→ **Records from a data source**:
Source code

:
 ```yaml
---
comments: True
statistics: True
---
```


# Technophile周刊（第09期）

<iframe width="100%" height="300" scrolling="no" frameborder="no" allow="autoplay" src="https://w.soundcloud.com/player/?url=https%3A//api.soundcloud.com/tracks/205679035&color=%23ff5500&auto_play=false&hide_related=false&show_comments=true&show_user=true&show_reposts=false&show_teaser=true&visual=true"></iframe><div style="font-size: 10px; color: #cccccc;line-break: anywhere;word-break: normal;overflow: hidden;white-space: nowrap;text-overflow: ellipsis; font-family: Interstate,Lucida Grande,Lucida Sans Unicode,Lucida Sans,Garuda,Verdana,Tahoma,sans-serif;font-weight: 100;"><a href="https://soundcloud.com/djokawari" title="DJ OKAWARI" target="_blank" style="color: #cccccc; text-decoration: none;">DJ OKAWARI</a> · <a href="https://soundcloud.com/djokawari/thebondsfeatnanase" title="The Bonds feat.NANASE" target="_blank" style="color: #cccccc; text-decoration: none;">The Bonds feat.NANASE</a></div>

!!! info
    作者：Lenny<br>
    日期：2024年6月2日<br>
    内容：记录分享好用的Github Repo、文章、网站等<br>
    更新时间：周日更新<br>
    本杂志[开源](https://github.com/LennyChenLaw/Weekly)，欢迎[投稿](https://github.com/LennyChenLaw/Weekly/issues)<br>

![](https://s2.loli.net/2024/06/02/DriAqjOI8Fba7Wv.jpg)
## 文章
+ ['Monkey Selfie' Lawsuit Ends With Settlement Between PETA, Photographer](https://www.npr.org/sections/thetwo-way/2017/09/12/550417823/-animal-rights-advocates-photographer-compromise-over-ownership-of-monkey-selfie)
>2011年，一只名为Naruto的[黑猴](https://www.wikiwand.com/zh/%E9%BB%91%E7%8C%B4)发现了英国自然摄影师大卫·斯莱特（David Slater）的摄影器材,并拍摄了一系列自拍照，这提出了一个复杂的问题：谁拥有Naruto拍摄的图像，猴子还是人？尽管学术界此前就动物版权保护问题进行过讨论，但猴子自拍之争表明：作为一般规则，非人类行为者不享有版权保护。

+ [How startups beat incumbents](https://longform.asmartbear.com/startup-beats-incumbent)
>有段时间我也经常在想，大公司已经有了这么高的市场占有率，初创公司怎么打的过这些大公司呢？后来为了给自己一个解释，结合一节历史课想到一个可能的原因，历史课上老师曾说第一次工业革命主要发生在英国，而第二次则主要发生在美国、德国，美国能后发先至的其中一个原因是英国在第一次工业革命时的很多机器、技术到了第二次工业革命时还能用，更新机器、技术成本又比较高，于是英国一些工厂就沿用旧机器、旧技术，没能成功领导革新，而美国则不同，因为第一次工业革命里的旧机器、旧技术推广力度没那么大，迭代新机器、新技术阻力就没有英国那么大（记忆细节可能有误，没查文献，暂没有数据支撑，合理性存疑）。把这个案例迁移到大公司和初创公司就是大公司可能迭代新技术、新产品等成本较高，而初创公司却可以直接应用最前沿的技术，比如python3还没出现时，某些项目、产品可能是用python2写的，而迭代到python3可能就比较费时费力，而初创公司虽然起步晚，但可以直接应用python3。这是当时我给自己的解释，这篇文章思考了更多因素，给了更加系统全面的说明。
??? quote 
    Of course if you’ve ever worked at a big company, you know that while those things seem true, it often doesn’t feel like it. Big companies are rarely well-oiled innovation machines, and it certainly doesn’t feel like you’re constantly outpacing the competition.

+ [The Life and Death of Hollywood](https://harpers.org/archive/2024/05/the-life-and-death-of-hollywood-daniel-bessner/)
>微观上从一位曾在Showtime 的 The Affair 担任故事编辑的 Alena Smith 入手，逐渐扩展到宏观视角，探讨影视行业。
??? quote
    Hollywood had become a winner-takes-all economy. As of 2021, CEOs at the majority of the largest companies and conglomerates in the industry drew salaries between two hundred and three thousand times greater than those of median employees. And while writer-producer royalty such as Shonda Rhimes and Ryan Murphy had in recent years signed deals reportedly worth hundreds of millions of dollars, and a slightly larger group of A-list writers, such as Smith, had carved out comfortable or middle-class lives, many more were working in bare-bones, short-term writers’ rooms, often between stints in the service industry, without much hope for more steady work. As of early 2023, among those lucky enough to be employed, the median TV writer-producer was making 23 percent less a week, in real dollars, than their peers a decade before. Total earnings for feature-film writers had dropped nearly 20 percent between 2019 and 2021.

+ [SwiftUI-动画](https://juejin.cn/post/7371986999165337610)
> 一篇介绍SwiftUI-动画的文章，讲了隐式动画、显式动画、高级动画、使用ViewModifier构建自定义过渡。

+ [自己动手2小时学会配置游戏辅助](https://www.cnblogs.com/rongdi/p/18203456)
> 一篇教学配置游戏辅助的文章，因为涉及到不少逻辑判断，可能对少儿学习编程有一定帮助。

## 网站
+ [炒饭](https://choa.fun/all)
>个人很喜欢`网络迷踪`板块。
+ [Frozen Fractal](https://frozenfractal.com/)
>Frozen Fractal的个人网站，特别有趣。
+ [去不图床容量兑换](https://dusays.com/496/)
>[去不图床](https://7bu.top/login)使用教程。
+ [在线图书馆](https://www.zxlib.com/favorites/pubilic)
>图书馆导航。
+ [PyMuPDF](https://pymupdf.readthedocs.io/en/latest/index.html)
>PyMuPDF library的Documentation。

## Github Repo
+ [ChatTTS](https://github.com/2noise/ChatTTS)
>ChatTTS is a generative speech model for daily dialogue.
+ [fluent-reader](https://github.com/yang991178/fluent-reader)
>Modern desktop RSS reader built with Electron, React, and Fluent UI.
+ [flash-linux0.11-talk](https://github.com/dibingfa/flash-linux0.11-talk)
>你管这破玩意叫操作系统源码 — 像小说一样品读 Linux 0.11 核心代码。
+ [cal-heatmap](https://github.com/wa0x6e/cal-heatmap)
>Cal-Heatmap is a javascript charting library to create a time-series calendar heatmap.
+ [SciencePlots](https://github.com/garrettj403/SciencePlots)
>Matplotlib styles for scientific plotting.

→ **WHAT TO PRODUCE**: In full and without alteration, repeat the records.

→ **YOUR RESPONSE**:
Source code

:
 ```yaml
---
comments: True
statistics: True
---
```


# Technophile周刊（第09期）

<iframe width="100%" height="300" scrolling="no" frameborder="no" allow="autoplay" src="https://w.soundcloud.com/player/?url=https%3A//api.soundcloud.com/tracks/205679035&color=%23ff5500&auto_play=false&hide_related=false&show_comments=true&show_user=true&show_reposts=false&show_teaser=true&visual=true"></iframe><div style="font-size: 10px; color: #cccccc;line-break: anywhere;word-break: normal;overflow: hidden;white-space: nowrap;text-overflow: ellipsis; font-family: Interstate,Lucida Grande,Lucida Sans Unicode,Lucida Sans,Garuda,Verdana,Tahoma,sans-serif;font-weight: 100;"><a href="https://soundcloud.com/djokawari" title="DJ OKAWARI" target="_blank" style="color: #cccccc; text-decoration: none;">DJ OKAWARI</a> · <a href="https://soundcloud.com/djokawari/thebondsfeatnanase" title="The Bonds feat.NANASE" target="_blank" style="color: #cccccc; text-decoration: none;">The Bonds feat.NANASE</a></div>

!!! info
    作者：Lenny<br>
    日期：2024年6月2日<br>
    内容：记录分享好用的Github Repo、文章、网站等<br>
    更新时间：周日更新<br>
    本杂志[开源](https://github.com/LennyChenLaw/Weekly)，欢迎[投稿](https://github.com/LennyChenLaw/Weekly/issues)<br>

![](https://s2.loli.net/2024/06/02/DriAqjOI8Fba7Wv.jpg)
## 文章
+ ['Monkey Selfie' Lawsuit Ends With Settlement Between PETA, Photographer](https://www.npr.org/sections/thetwo-way/2017/09/12/550417823/-animal-rights-advocates-photographer-compromise-over-ownership-of-monkey-selfie)
>2011年，一只名为Naruto的[黑猴](https://www.wikiwand.com/zh/%E9%BB%91%E7%8C%B4)发现了英国自然摄影师大卫·斯莱特（David Slater）的摄影器材,并拍摄了一系列自拍照，这提出了一个复杂的问题：谁拥有Naruto拍摄的图像，猴子还是人？尽管学术界此前就动物版权保护问题进行过讨论，但猴子自拍之争表明：作为一般规则，非人类行为者不享有版权保护。

+ [How startups beat incumbents](https://longform.asmartbear.com/startup-beats-incumbent)
>有段时间我也经常在想，大公司已经有了这么高的市场占有率，初创公司怎么打的过这些大公司呢？后来为了给自己一个解释，结合一节历史课想到一个可能的原因，历史课上老师曾说第一次工业革命主要发生在英国，而第二次则主要发生在美国、德国，美国能后发先至的其中一个原因是英国在第一次工业革命时的很多机器、技术到了第二次工业革命时还能用，更新机器、技术成本又比较高，于是英国一些工厂就沿用旧机器、旧技术，没能成功领导革新，而美国则不同，因为第一次工业革命里的旧机器、旧技术推广力度没那么大，迭代新机器、新技术阻力就没有英国那么大（记忆细节可能有误，没查文献，暂没有数据支撑，合理性存疑）。把这个案例迁移到大公司和初创公司就是大公司可能迭代新技术、新产品等成本较高，而初创公司却可以直接应用最前沿的技术，比如python3还没出现时，某些项目、产品可能是用python2写的，而迭代到python3可能就比较费时费力，而初创公司虽然起步晚，但可以直接应用python3。这是当时我给自己的解释，这篇文章思考了更多因素，给了更加系统全面的说明。
??? quote 
    Of course if you’ve ever worked at a big company, you know that while those things seem true, it often doesn’t feel like it. Big companies are rarely well-oiled innovation machines, and it certainly doesn’t feel like you’re constantly outpacing the competition.

+ [The Life and Death of Hollywood](https://harpers.org/archive/2024/05/the-life-and-death-of-hollywood-daniel-bessner/)
>微观上从一位曾在Showtime 的 The Affair 担任故事编辑的 Alena Smith 入手，逐渐扩展到宏观视角，探讨影视行业。
??? quote
    Hollywood had become a winner-takes-all economy. As of 2021, CEOs at the majority of the largest companies and conglomerates in the industry drew salaries between two hundred and three thousand times greater than those of median employees. And while writer-producer royalty such as Shonda Rhimes and Ryan Murphy had in recent years signed deals reportedly worth hundreds of millions of dollars, and a slightly larger group of A-list writers, such as Smith, had carved out comfortable or middle-class lives, many more were working in bare-bones, short-term writers’ rooms, often between stints in the service industry, without much hope for more steady work. As of early 2023, among those lucky enough to be employed, the median TV writer-producer was making 23 percent less a week, in real dollars, than their peers a decade before. Total earnings for feature-film writers had dropped nearly 20 percent between 2019 and 2021.

+ [SwiftUI-动画](https://juejin.cn/post/7371986999165337610)
> 一篇介绍SwiftUI-动画的文章，讲了隐式动画、显式动画、高级动画、使用ViewModifier构建自定义过渡。

+ [自己动手2小时学会配置游戏辅助](https://www.cnblogs.com/rongdi/p/18203456)
> 一篇教学配置游戏辅助的文章，因为涉及到不少逻辑判断，可能对少儿学习编程有一定帮助。

## 网站
+ [炒饭](https://choa.fun/all)
>个人很喜欢`网络迷踪`板块。
+ [Frozen Fractal](https://frozenfractal.com/)
>Frozen Fractal的个人网站，特别有趣。
+ [去不图床容量兑换](https://dusays.com/496/)
>[去不图床](https://7bu.top/login)使用教程。
+ [在线图书馆](https://www.zxlib.com/favorites/pubilic)
>图书馆导航。
+ [PyMuPDF](https://pymupdf.readthedocs.io/en/latest/index.html)
>PyMuPDF library的Documentation。

## Github Repo
+ [ChatTTS](https://github.com/2noise/ChatTTS)
>ChatTTS is a generative speech model for daily dialogue.
+ [fluent-reader](https://github.com/yang991178/fluent-reader)
>Modern desktop RSS reader built with Electron, React, and Fluent UI.
+ [flash-linux0.11-talk](https://github.com/dibingfa/flash-linux0.11-talk)
>你管这破玩意叫操作系统源码 — 像小说一样品读 Linux 0.11 核心代码。
+ [cal-heatmap](https://github.com/wa0x6e/cal-heatmap)
>Cal-Heatmap is a javascript charting library to create a time-series calendar heatmap.
+ [SciencePlots](https://github.com/garrettj403/SciencePlots)
>Matplotlib styles for scientific plotting.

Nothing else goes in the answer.